### ACTIVITY
From the line that contains "8 & 8 & 87.95 & 87.82\\" down to the last line of the data below, transcribe every line exactly.

BEGIN RECORDS SHOWN

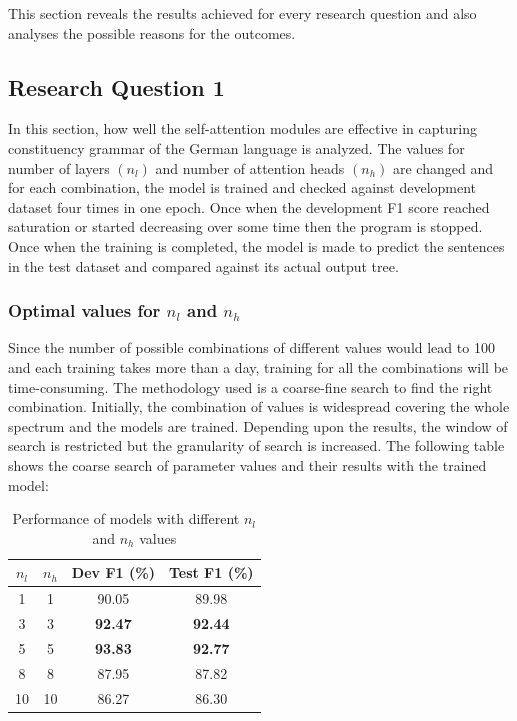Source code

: \documentclass[a4paper, 11pt]{article}
\begin{document}
This section reveals the results achieved for every research question and also analyses the possible reasons for the outcomes.

\subsection{Research Question 1}

In this section, how well the self-attention modules are effective in capturing constituency grammar of the German language is analyzed. The values for number of layers $(n_l)$ and number of attention heads $(n_h)$ are changed and for each combination, the model is trained and checked against development dataset four times in one epoch. Once when the development F1 score reached saturation or started decreasing over some time then the program is stopped. Once when the training is completed, the model is made to predict the sentences in the test dataset and compared against its actual output tree. 

\subsubsection{Optimal values for $n_l$ and $n_h$}

Since the number of possible combinations of different values would lead to 100 and each training takes more than a day, training for all the combinations will be time-consuming. The methodology used is a coarse-fine search to find the right combination. Initially, the combination of values is widespread covering the whole spectrum and the models are trained. Depending upon the results, the window of search is restricted but the granularity of search is increased. The following table shows the coarse search of parameter values and their results with the trained model:

\begin{table}[h!]
  \begin{center}
    \label{tab:coarse_search_for_layers_heads}
    \def\arraystretch{1.5}%
    \begin{tabular}{c|c|c|c}
      \textbf{$n_l$} & \textbf{$n_h$} & Dev F1 (\%) & Test F1 (\%) \\
      \hline
      1 & 1 & 90.05 & 89.98\\
      3 & 3 & \textbf{92.47} & \textbf{92.44}\\
      5 & 5 & \textbf{93.83} & \textbf{92.77}\\
      8 & 8 & 87.95 & 87.82\\
      10 & 10 & 86.27 & 86.30\\
    \end{tabular}
    \caption{Performance of models with different $n_l$ and $n_h$ values}
  \end{center}
\end{table}
\end{document}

END RECORDS SHOWN

### ANSWER
      8 & 8 & 87.95 & 87.82\\
      10 & 10 & 86.27 & 86.30\\
    \end{tabular}
    \caption{Performance of models with different $n_l$ and $n_h$ values}
  \end{center}
\end{table}
\end{document}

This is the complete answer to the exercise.